(Stored data)
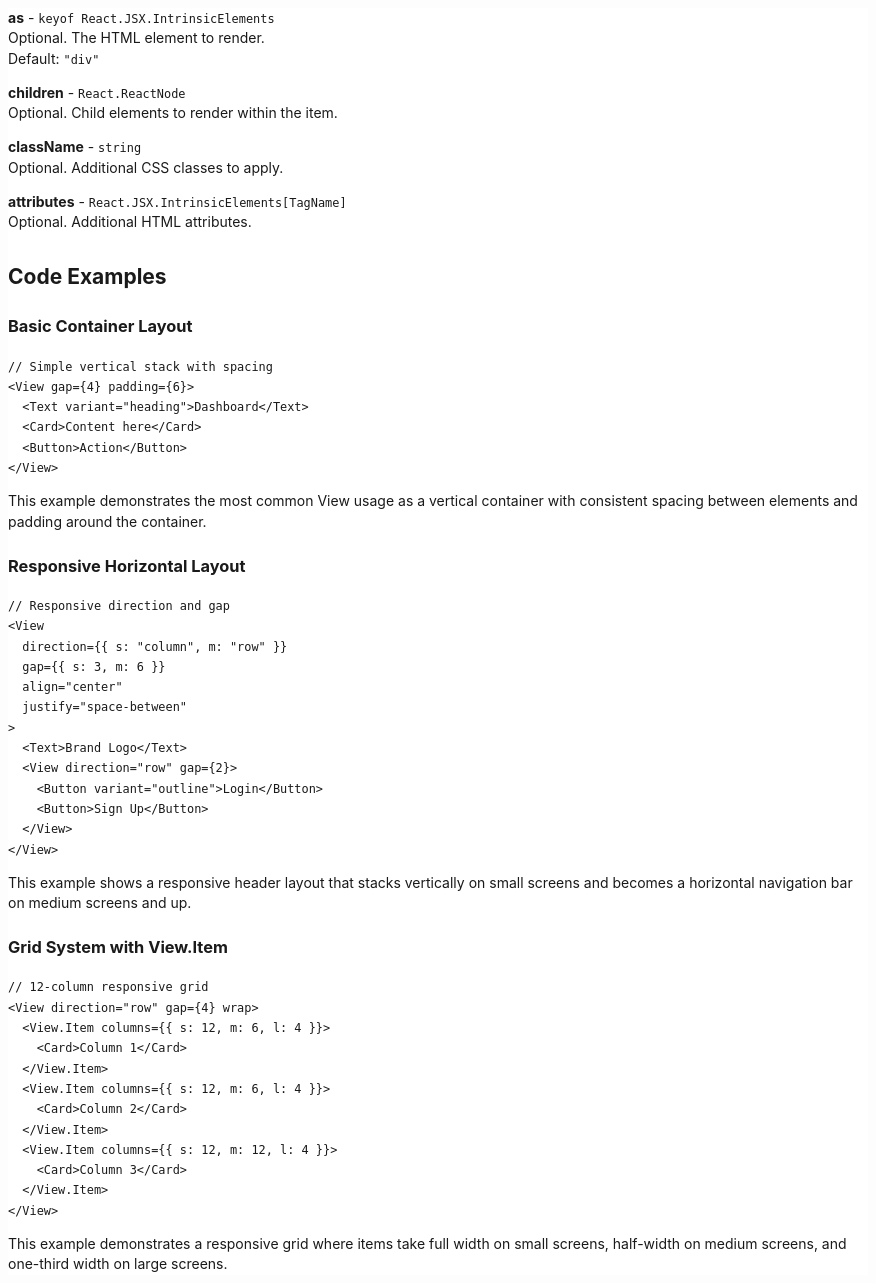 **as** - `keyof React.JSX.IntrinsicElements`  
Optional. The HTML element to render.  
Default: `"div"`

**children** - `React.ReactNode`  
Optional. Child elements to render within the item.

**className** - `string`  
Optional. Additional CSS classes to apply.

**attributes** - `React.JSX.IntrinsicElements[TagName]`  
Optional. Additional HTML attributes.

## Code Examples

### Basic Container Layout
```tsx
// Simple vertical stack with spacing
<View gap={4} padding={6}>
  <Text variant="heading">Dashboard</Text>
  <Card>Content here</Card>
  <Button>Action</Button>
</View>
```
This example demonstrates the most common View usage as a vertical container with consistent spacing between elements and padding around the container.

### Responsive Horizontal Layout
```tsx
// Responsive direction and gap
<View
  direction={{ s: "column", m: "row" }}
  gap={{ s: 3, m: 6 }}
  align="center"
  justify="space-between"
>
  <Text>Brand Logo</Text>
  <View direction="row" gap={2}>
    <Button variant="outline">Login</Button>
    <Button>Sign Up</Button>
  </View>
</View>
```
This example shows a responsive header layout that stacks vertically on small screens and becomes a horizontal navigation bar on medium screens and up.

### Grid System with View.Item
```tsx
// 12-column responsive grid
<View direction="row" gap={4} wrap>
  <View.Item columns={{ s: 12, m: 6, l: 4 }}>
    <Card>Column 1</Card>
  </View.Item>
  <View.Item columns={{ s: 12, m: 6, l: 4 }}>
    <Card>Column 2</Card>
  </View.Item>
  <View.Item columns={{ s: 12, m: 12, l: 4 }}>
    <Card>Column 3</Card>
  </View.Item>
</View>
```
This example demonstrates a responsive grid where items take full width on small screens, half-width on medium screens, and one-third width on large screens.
---
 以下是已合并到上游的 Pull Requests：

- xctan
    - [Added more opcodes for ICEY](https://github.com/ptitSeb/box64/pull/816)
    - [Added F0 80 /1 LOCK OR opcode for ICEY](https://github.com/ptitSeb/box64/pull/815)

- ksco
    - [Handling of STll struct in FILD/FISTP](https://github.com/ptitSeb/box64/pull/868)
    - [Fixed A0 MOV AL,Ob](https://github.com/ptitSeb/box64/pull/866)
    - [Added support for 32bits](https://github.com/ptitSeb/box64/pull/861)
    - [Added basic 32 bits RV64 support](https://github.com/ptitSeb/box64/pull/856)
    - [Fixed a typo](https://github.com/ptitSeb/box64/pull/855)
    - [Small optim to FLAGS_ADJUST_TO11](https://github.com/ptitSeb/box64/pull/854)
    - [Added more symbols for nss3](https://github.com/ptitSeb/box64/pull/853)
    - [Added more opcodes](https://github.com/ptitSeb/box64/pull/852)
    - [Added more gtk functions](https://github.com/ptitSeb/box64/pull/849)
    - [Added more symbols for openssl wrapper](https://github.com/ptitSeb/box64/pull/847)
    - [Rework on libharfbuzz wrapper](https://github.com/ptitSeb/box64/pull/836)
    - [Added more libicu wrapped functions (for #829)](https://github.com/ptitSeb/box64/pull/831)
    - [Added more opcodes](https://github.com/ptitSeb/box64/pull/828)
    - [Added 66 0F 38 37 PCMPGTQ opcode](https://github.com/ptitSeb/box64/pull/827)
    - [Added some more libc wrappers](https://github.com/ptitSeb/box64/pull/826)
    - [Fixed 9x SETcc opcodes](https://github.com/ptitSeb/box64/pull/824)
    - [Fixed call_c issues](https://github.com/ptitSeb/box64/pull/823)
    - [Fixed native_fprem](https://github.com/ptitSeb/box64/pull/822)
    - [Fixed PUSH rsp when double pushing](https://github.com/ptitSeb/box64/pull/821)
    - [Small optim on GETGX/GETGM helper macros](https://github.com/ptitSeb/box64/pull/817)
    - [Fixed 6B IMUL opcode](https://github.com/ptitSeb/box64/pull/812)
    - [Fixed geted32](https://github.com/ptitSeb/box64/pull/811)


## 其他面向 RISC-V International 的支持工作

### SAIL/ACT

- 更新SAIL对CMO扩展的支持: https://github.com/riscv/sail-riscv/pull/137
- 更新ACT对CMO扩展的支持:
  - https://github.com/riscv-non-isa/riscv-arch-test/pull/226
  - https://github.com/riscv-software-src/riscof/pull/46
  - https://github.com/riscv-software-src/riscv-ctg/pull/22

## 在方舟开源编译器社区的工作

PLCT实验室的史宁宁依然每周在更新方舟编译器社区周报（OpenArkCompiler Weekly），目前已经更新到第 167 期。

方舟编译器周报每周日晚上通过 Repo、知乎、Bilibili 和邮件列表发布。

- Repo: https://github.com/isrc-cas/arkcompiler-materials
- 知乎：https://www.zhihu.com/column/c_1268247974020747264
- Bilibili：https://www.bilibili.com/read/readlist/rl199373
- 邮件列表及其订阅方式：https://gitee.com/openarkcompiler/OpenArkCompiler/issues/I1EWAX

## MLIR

# WORK ORDER
From the data above, show each line that contains "Optional".

# EXERCISE SOLUTION
Optional. The HTML element to render.  
Optional. Child elements to render within the item.
Optional. Additional CSS classes to apply.
Optional. Additional HTML attributes.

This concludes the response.